(RECORDS SHOWN)

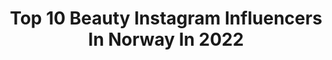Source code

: ---
title: Top 10 Beauty Instagram Influencers In Norway In 2022
description: >-
  Find top beauty Instagram influencers in Norway in 2022. Most popular hashtags: #norway #nature #reklame.
platform: Instagram
hits: 268
text_top: Identify the most popular Instagram profiles on inBeat.
text_bottom: Our search engine has 268 Instagram influencers like this in Norway for you to collaborate.
profiles:
  - username: "vintage.by.agata"
    fullname: >-
      Agata 🕊
    bio: >-
      ♡︎ Mom of Two👧🏼👧🏼 • Vintagelover ~ • Bergen ☁️ ♡︎ Fashion Beauty • Collab~ agatabakota@yahoo.no
    location: "Norway"
    followers: 5979
    engagement: 1193
    commentsToLikes: 0.327615
    id: ck0u60xeb0mba0i19yj6pbtz5
    verified: false
    hashtags: "#newbiesuomi, #barnerom, #vintagekidsroom, #instamatka"
  - username: "beautycultnorway"
    fullname: >-
      Beauty Cult
    bio: >-
      ♡ 7 beauty-interesserte jenter ♡ Daglige oppdateringer på Snapchat ♡ Følg oss på Snapchat → beauty.cult ♡ #beautycultnorway
    location: "Norway"
    followers: 17091
    engagement: 350
    commentsToLikes: 0.080147
    id: ck15th6bci2070i19tguriay0
    verified: false
    hashtags: "#drawmealookchallenge"
  - username: "vanesajarovic"
    fullname: >-
      VANESA JAROVIC
    bio: >-
      🇧🇦🇭🇷 ♡ @steffenkjos ⚡️ @lashesbyvanesajarovic Owner of @emina.beautysalon
    location: "Norway"
    followers: 6478
    engagement: 572
    commentsToLikes: 0.082084
    id: ckap8g6bzo5zi0i78ca4xopin
    verified: false
    hashtags: "#ad, #goldenhour, #reklame, #theritualofadvent"
  - username: "evelinekarlsen"
    fullname: >-
      Eveline Karlsen
    bio: >-
      Norway YouTuber, Beauty and lifestyle influencer Live and breathe Makeup 💄 Check out my YouTube-channel👇🏼
    location: "Norway"
    followers: 73469
    engagement: 664
    commentsToLikes: 0.009036
    id: ck13c53ufynrz0i19n7mrbo8q
    verified: false
    hashtags: "#alwaysarden, #yesnakd, #nakdfashion, #wearecaia"
  - username: "stefanborupphoto"
    fullname: >-
      Stefan Borup Photography
    bio: >-
      Stefan Borup Portraits, Fashion, Beauty and Boudoir. #SonyAlpha user. A7riii and A7iii. Contact: stefan@stefanborup.com eller DM
    location: "Norway"
    followers: 7683
    engagement: 1438
    commentsToLikes: 0.027183
    id: ck15pgoi8xsdq0i190b3alii5
    verified: false
    hashtags: "#portraitperfection, #portrettfotograf, #discoverportraits, #portrettbilder"
  - username: "anneliaaland"
    fullname: >-
      ANNELI AALAND 🐬
    bio: >-
      oslo, norway fashion, beauty, interior, food & lifestyle ✉️ anneli-aaland@hotmail.com
    location: "Norway"
    followers: 7383
    engagement: 473
    commentsToLikes: 0.071035
    id: ck15r51nm66qx0i19agkwr2l9
    verified: false
    hashtags: "#zalandostyle, #outfit, #interior, #ootd"
  - username: "lottemyrseth"
    fullname: >-
      Lotte Myrseth
    bio: >-
      • Oslo/Lofoten 🇳🇴 • @_syvogtyve (Bygdøy allè 27) • Medlem av @beautybloggerne 💄 • Educator / color expert • Olaplex ambassador
    location: "Norway"
    followers: 25974
    engagement: 445
    commentsToLikes: 0.016624
    id: ck5q5dkbvsec40i118ak49tsx
    verified: false
    hashtags: "#syvogtyveoslo, #rosafrends, #mydentity"
  - username: "livingprettynaturally"
    fullname: >-
      Kate Murphy
    bio: >-
      🜃 Green Beauty + Wellness Huntress ⚭ Conscious Business Creation & Growth ❍ Founder of 𝑻𝒉𝒆 𝑭𝒆𝒎𝒊𝒏𝒊𝒏𝒆 𝑪𝒐𝒅𝒆🔜 ☽ Space Holder║Ceremonies║Student of Spirit
    location: "Norway"
    followers: 40788
    engagement: 104
    commentsToLikes: 0.096447
    id: ck5hg2pal0m6y0i11jalxeixe
    verified: false
    hashtags: "#norway, #womeninbusiness, #thefemininecode, #challengeaccepted"
  - username: "irmathebirman"
    fullname: >-
      Irma & Indi
    bio: >-
      💜Two lilac point Sacred Birmans living in Norway 😻Irma is the beauty 😽Indi is the cutie ⭐️Ambassador for @vetzoo_se
    location: "Norway"
    followers: 22500
    engagement: 473
    commentsToLikes: 0.086065
    id: ck13cs9rp1wk90i19fphadi1e
    verified: false
    hashtags: "#balousfriends, #allcatphotos300, #meowfeature, #trendscat"
  - username: "thereseaanonli"
    fullname: >-
      THERESE AANONLI
    bio: >-
      Årets Beautyprofil 2020 Costume Awards🏆 Beauty Expert på MinMote 💄 Makeuptutorials på story 💋 Mom to Nelly together with @juliejungle🏳️‍🌈 Artist🎨
    location: "Norway"
    followers: 63153
    engagement: 108
    commentsToLikes: 0.064105
    id: ck5bxebwynk6k0i11jin1uzyh
    verified: false
    hashtags: ""
---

(End RECORDS SHOWN)

PROBLEM
Reproduce the records verbatim, omitting all images they contain.

ANSWER BOX
Source code

: ---
title: Top 10 Beauty Instagram Influencers In Norway In 2022
description: >-
  Find top beauty Instagram influencers in Norway in 2022. Most popular hashtags: #norway #nature #reklame.
platform: Instagram
hits: 268
text_top: Identify the most popular Instagram profiles on inBeat.
text_bottom: Our search engine has 268 Instagram influencers like this in Norway for you to collaborate.
profiles:
  - username: "vintage.by.agata"
    fullname: >-
      Agata 🕊
    bio: >-
      ♡︎ Mom of Two👧🏼👧🏼 • Vintagelover ~ • Bergen ☁️ ♡︎ Fashion Beauty • Collab~ agatabakota@yahoo.no
    location: "Norway"
    followers: 5979
    engagement: 1193
    commentsToLikes: 0.327615
    id: ck0u60xeb0mba0i19yj6pbtz5
    verified: false
    hashtags: "#newbiesuomi, #barnerom, #vintagekidsroom, #instamatka"
  - username: "beautycultnorway"
    fullname: >-
      Beauty Cult
    bio: >-
      ♡ 7 beauty-interesserte jenter ♡ Daglige oppdateringer på Snapchat ♡ Følg oss på Snapchat → beauty.cult ♡ #beautycultnorway
    location: "Norway"
    followers: 17091
    engagement: 350
    commentsToLikes: 0.080147
    id: ck15th6bci2070i19tguriay0
    verified: false
    hashtags: "#drawmealookchallenge"
  - username: "vanesajarovic"
    fullname: >-
      VANESA JAROVIC
    bio: >-
      🇧🇦🇭🇷 ♡ @steffenkjos ⚡️ @lashesbyvanesajarovic Owner of @emina.beautysalon
    location: "Norway"
    followers: 6478
    engagement: 572
    commentsToLikes: 0.082084
    id: ckap8g6bzo5zi0i78ca4xopin
    verified: false
    hashtags: "#ad, #goldenhour, #reklame, #theritualofadvent"
  - username: "evelinekarlsen"
    fullname: >-
      Eveline Karlsen
    bio: >-
      Norway YouTuber, Beauty and lifestyle influencer Live and breathe Makeup 💄 Check out my YouTube-channel👇🏼
    location: "Norway"
    followers: 73469
    engagement: 664
    commentsToLikes: 0.009036
    id: ck13c53ufynrz0i19n7mrbo8q
    verified: false
    hashtags: "#alwaysarden, #yesnakd, #nakdfashion, #wearecaia"
  - username: "stefanborupphoto"
    fullname: >-
      Stefan Borup Photography
    bio: >-
      Stefan Borup Portraits, Fashion, Beauty and Boudoir. #SonyAlpha user. A7riii and A7iii. Contact: stefan@stefanborup.com eller DM
    location: "Norway"
    followers: 7683
    engagement: 1438
    commentsToLikes: 0.027183
    id: ck15pgoi8xsdq0i190b3alii5
    verified: false
    hashtags: "#portraitperfection, #portrettfotograf, #discoverportraits, #portrettbilder"
  - username: "anneliaaland"
    fullname: >-
      ANNELI AALAND 🐬
    bio: >-
      oslo, norway fashion, beauty, interior, food & lifestyle ✉️ anneli-aaland@hotmail.com
    location: "Norway"
    followers: 7383
    engagement: 473
    commentsToLikes: 0.071035
    id: ck15r51nm66qx0i19agkwr2l9
    verified: false
    hashtags: "#zalandostyle, #outfit, #interior, #ootd"
  - username: "lottemyrseth"
    fullname: >-
      Lotte Myrseth
    bio: >-
      • Oslo/Lofoten 🇳🇴 • @_syvogtyve (Bygdøy allè 27) • Medlem av @beautybloggerne 💄 • Educator / color expert • Olaplex ambassador
    location: "Norway"
    followers: 25974
    engagement: 445
    commentsToLikes: 0.016624
    id: ck5q5dkbvsec40i118ak49tsx
    verified: false
    hashtags: "#syvogtyveoslo, #rosafrends, #mydentity"
  - username: "livingprettynaturally"
    fullname: >-
      Kate Murphy
    bio: >-
      🜃 Green Beauty + Wellness Huntress ⚭ Conscious Business Creation & Growth ❍ Founder of 𝑻𝒉𝒆 𝑭𝒆𝒎𝒊𝒏𝒊𝒏𝒆 𝑪𝒐𝒅𝒆🔜 ☽ Space Holder║Ceremonies║Student of Spirit
    location: "Norway"
    followers: 40788
    engagement: 104
    commentsToLikes: 0.096447
    id: ck5hg2pal0m6y0i11jalxeixe
    verified: false
    hashtags: "#norway, #womeninbusiness, #thefemininecode, #challengeaccepted"
  - username: "irmathebirman"
    fullname: >-
      Irma & Indi
    bio: >-
      💜Two lilac point Sacred Birmans living in Norway 😻Irma is the beauty 😽Indi is the cutie ⭐️Ambassador for @vetzoo_se
    location: "Norway"
    followers: 22500
    engagement: 473
    commentsToLikes: 0.086065
    id: ck13cs9rp1wk90i19fphadi1e
    verified: false
    hashtags: "#balousfriends, #allcatphotos300, #meowfeature, #trendscat"
  - username: "thereseaanonli"
    fullname: >-
      THERESE AANONLI
    bio: >-
      Årets Beautyprofil 2020 Costume Awards🏆 Beauty Expert på MinMote 💄 Makeuptutorials på story 💋 Mom to Nelly together with @juliejungle🏳️‍🌈 Artist🎨
    location: "Norway"
    followers: 63153
    engagement: 108
    commentsToLikes: 0.064105
    id: ck5bxebwynk6k0i11jin1uzyh
    verified: false
    hashtags: ""
---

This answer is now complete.